In the name of the Father, the Son, and the Holy Spirit.  Amen.

In today’s first reading, Moses says to Joshua: “Pick out certain men, and tomorrow go out and engage Amalek in battle” (Ex 17:9). Christian life is a battle against the world, the flesh, and the devil. Amalek symbolizes everything that impedes the fulfillment of our lives, all the obstacles that prevent us from reaching our destiny. In this life, we need to battle constantly to conform our will to God’s will: "not my will but yours be done") Lk 22:42). 

We can conquer Amalek through prayer. Moses says to Joshua: “I will be standing on top of the hill with the staff of God in my hand” (Ex 17:9). In our daily life, we need to climb the hill and detach ourselves from the battlefield in order to be efficient soldiers. Activism is the great temptation of our times. We tend to prioritize action over contemplation. To a church that often forgets the better part, Jesus says:  "Martha, Martha, you are anxious and worried about many things.  There is need of only one thing.
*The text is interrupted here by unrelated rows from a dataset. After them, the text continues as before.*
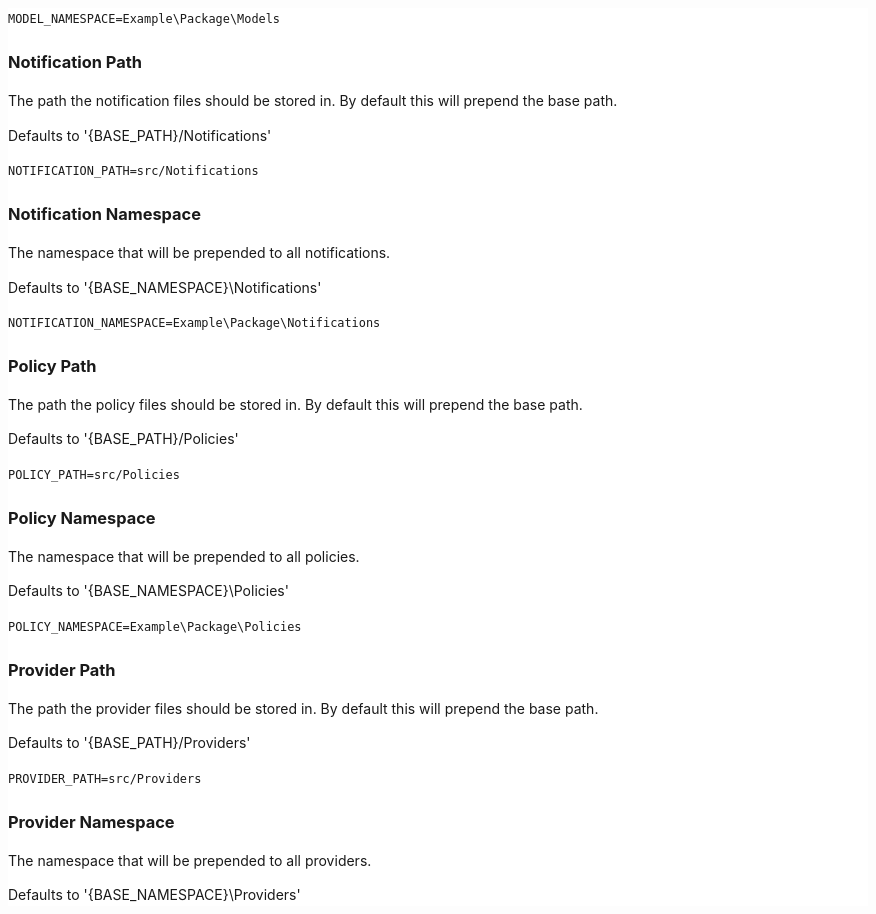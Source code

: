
 ```text
MODEL_NAMESPACE=Example\Package\Models
```

### Notification Path

The path the notification files should be stored in. By default this will prepend the base path. 

Defaults to '{BASE_PATH}/Notifications'

```text
NOTIFICATION_PATH=src/Notifications
```

### Notification Namespace

The namespace that will be prepended to all notifications. 

Defaults to '{BASE_NAMESPACE}\Notifications'

```text
NOTIFICATION_NAMESPACE=Example\Package\Notifications
```

### Policy Path

The path the policy files should be stored in. By default this will prepend the base path. 

Defaults to '{BASE_PATH}/Policies'

```text
POLICY_PATH=src/Policies
```

### Policy Namespace

The namespace that will be prepended to all policies. 

Defaults to '{BASE_NAMESPACE}\Policies'

```text
POLICY_NAMESPACE=Example\Package\Policies
```

### Provider Path

The path the provider files should be stored in. By default this will prepend the base path. 

Defaults to '{BASE_PATH}/Providers'

```text
PROVIDER_PATH=src/Providers
```

### Provider Namespace

The namespace that will be prepended to all providers. 

Defaults to '{BASE_NAMESPACE}\Providers'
Mary has chosen the better part and it will not be taken from her” (Lk 10:41-42).

We are brave fighters when we receive God’s grace through prayer: “As long as Moses kept his hands raised up, Israel had the better of the fight, but when he let his hands rest, Amalek had the better of the fight” (Ex 17:11). Through prayer, we grow in the certainty that God is our protector. As today’s responsorial psalm says: “My help is from the Lord, who made heaven and earth” (Ps 121:2). Prayer allows us to experience God’s protection. Today’s psalm also says: “The LORD will guard you from all evil; he will guard your life. The LORD will guard your coming and your going, both now and forever” (Ps 121:7–8).

In today’s Gospel, Jesus tells his disciples a parable about the necessity to pray always, without becoming weary (cf. Lk 18:1). Sometimes we can grow weary of praying: “Moses’ hands, however, grew tired; so they put a rock in place for him to sit on. Meanwhile Aaron and Hur supported his hands” (Ex 17:12). In addition to personal prayer, we also need communitarian prayer. We need the support and example of others to help us remain steady in the presence of God. Even when we pray alone, we are in communion with the whole Church. Our brothers and sisters in faith help us remember Christ. Through them, we hear Jesus’ words:  "Watch and pray that you may not undergo the test" (Mt 26:41).

“Joshua mowed down Amalek and his people with the edge of the sword” (Ex 17:13). The sword is the word of God: "The world of God is living and effective, sharper than any two-edged sword, penetrating even between soul and spirit joints and marrow, and able to discern reflections and thoughts of the heart" (Heb 4:12). Our prayer should be based on the word of God. In today’s second reading, Saint Paul says: “[t]he sacred Scriptures, which are capable of giving you wisdom for salvation through faith in Christ Jesus” (2 Tim 3:15). The meditation of the Scripture introduces us little by little to the contemplation of God. The word of God nourishes our faith, which is the means for our union with the Trinity. Jesus concludes the Gospel by asking: “But when the Son of Man comes, will he find faith on earth?” (Lk 17:8). His words admonish us to be faithful to our prayer life.

In the second reading, Saint Paul tells Timothy: “Be persistent” (2 Tim 4:2). In prayer, the most important virtue is persistence, “whether it is convenient or inconvenient” (2 Tim 4:2). Jesus says: "By your perseverance you will secure your lives."  (Lk 21:19).  

"The LORD will fight for you: you have only to keep still" (Ex 14:14). Christian life is a battle that has already been won for us by Christ. We only need to allow Jesus’ victory to live in us. In prayer, we submit ourselves to God and let his grace fill our hearts. Prayer is a peaceful battle.  Amen.